The whole concept of the ‘torture porn’ genre (created by a fusion of the splatter and slasher genre) has been a much-debated issue since its emergence in the late 2000s. A comparison can be drawn between said emergence and tumultuous debate with the ‘video nasties’ scare of the eighties, when titles such as The Evil Dead were cut or downright banned due to their violent nature for fear that such content would inspire violence in the youth of the day. Of course looking back – with The Evil Dead and such titles now available uncut – it seems totally ridiculous that such censorship was enforced, and it’s becoming apparent that the same is true of the ‘torture porn’ genre.

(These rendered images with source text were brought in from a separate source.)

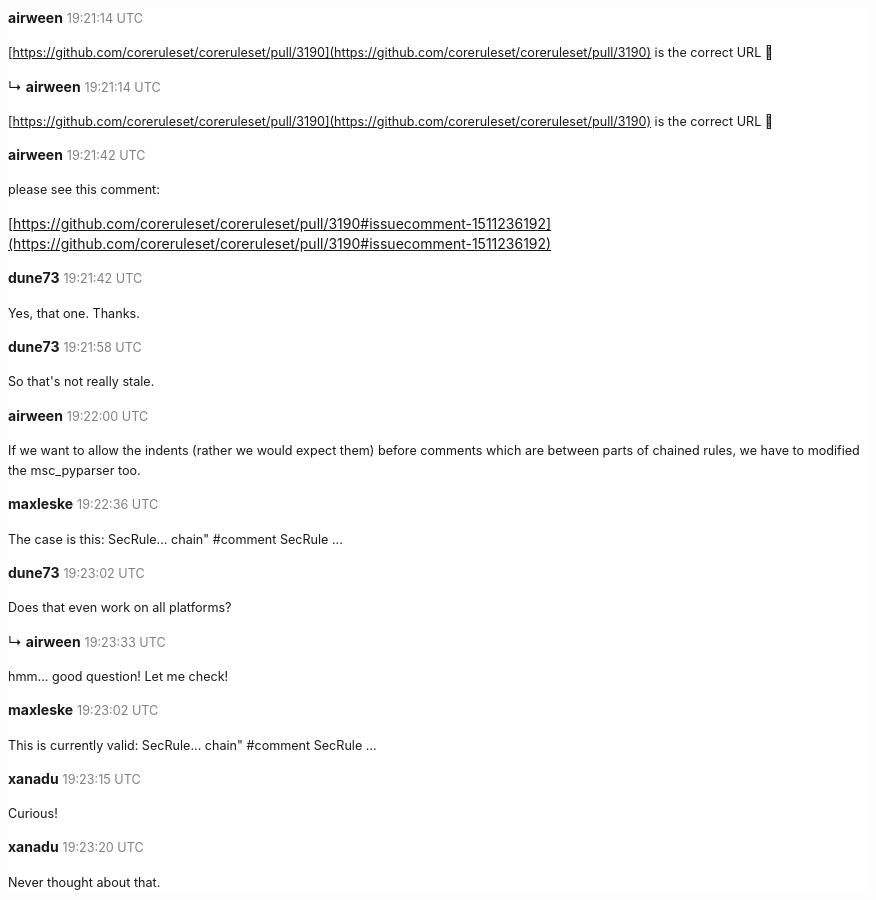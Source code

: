 **airween** <span style="color: grey; font-size: 90%;">19:21:14 UTC</span>

<span style="font-size: 90%;">[https://github.com/coreruleset/coreruleset/pull/3190](https://github.com/coreruleset/coreruleset/pull/3190) is the correct URL :slightly_smiling_face:</span>

↳ **airween** <span style="color: grey; font-size: 90%;">19:21:14 UTC</span>

<span style="font-size: 90%;">[https://github.com/coreruleset/coreruleset/pull/3190](https://github.com/coreruleset/coreruleset/pull/3190) is the correct URL :slightly_smiling_face:</span>

**airween** <span style="color: grey; font-size: 90%;">19:21:42 UTC</span>

<span style="font-size: 90%;">please see this comment:

[https://github.com/coreruleset/coreruleset/pull/3190#issuecomment-1511236192](https://github.com/coreruleset/coreruleset/pull/3190#issuecomment-1511236192)</span>

**dune73** <span style="color: grey; font-size: 90%;">19:21:42 UTC</span>

<span style="font-size: 90%;">Yes, that one. Thanks.</span>

**dune73** <span style="color: grey; font-size: 90%;">19:21:58 UTC</span>

<span style="font-size: 90%;">So that's not really stale.</span>

**airween** <span style="color: grey; font-size: 90%;">19:22:00 UTC</span>

<span style="font-size: 90%;">If we want to allow the indents (rather we would expect them) before comments which are between parts of chained rules, we have to modified the msc_pyparser too.</span>

**maxleske** <span style="color: grey; font-size: 90%;">19:22:36 UTC</span>

<span style="font-size: 90%;">The case is this:
SecRule...
    chain"
    #comment
    SecRule ...</span>

**dune73** <span style="color: grey; font-size: 90%;">19:23:02 UTC</span>

<span style="font-size: 90%;">Does that even work on all platforms?</span>

↳ **airween** <span style="color: grey; font-size: 90%;">19:23:33 UTC</span>

<span style="font-size: 90%;">hmm... good question! Let me check!</span>

**maxleske** <span style="color: grey; font-size: 90%;">19:23:02 UTC</span>

<span style="font-size: 90%;">This is currently valid:
SecRule...
    chain"
#comment
    SecRule ...</span>

**xanadu** <span style="color: grey; font-size: 90%;">19:23:15 UTC</span>

<span style="font-size: 90%;">Curious!</span>

**xanadu** <span style="color: grey; font-size: 90%;">19:23:20 UTC</span>

<span style="font-size: 90%;">Never thought about that.</span>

There seems to be a somewhat sniffy attitude held among many which assume that films of this type have nothing to say and are violence for violence’s sake. I would remind those people that for every gory masturbation fantasy (the Hostel films) and trash which tries to make us sympathize with reprehensible people (The Devil’s Rejects), there are films of this type that do have brains (besides those strewn over the blood-soaked sets). The unrelentingly shocking Martyrs is an example of horror that holds you utterly transfixed by the gore but contains transcendent elements that are little-seen in cinema full-stop, let alone slasher flicks.

True, torture porn as a use of free expression is one of the more unconventional forms, but that hardly makes it less relevant. For some, it provides a way to relay messages and values in a different form, or gives the audience a window into the mind of the director, (even if all we find is the twisted immaturity of Eli Roth). The cutting or prohibiting of film for the purposes of censorship is akin to the burning of a book, regardless of its content or quality.

 

Against

Many will associate ‘torture porn’ or ‘gorno’ with famous examples such as the Saw and Hostel movies, which depict all sorts of imaginative ways of cutting, burning, gouging and of course, sawing human bodies. There is no doubt that we have a dark, perhaps latently sadistic, side; gore has long been a key feature in Gothic literature which spans back over centuries. However, it is the way these deeply graphic scenes of violence are represented in modern cinema which raises alarm. Consider this quote from Eli Roth discussing his movie poster at the press junket for Hostel 2: “Any time people see women in a horror film they say, ‘Oh, these girls are just pieces of meat.’ And, literally, in Hostel 2, that’s exactly what they are. They are the bait, they are the meat, they are the grist for the mill. So I thought it was actually a really smart poster … and really, really disgusting! I love it”.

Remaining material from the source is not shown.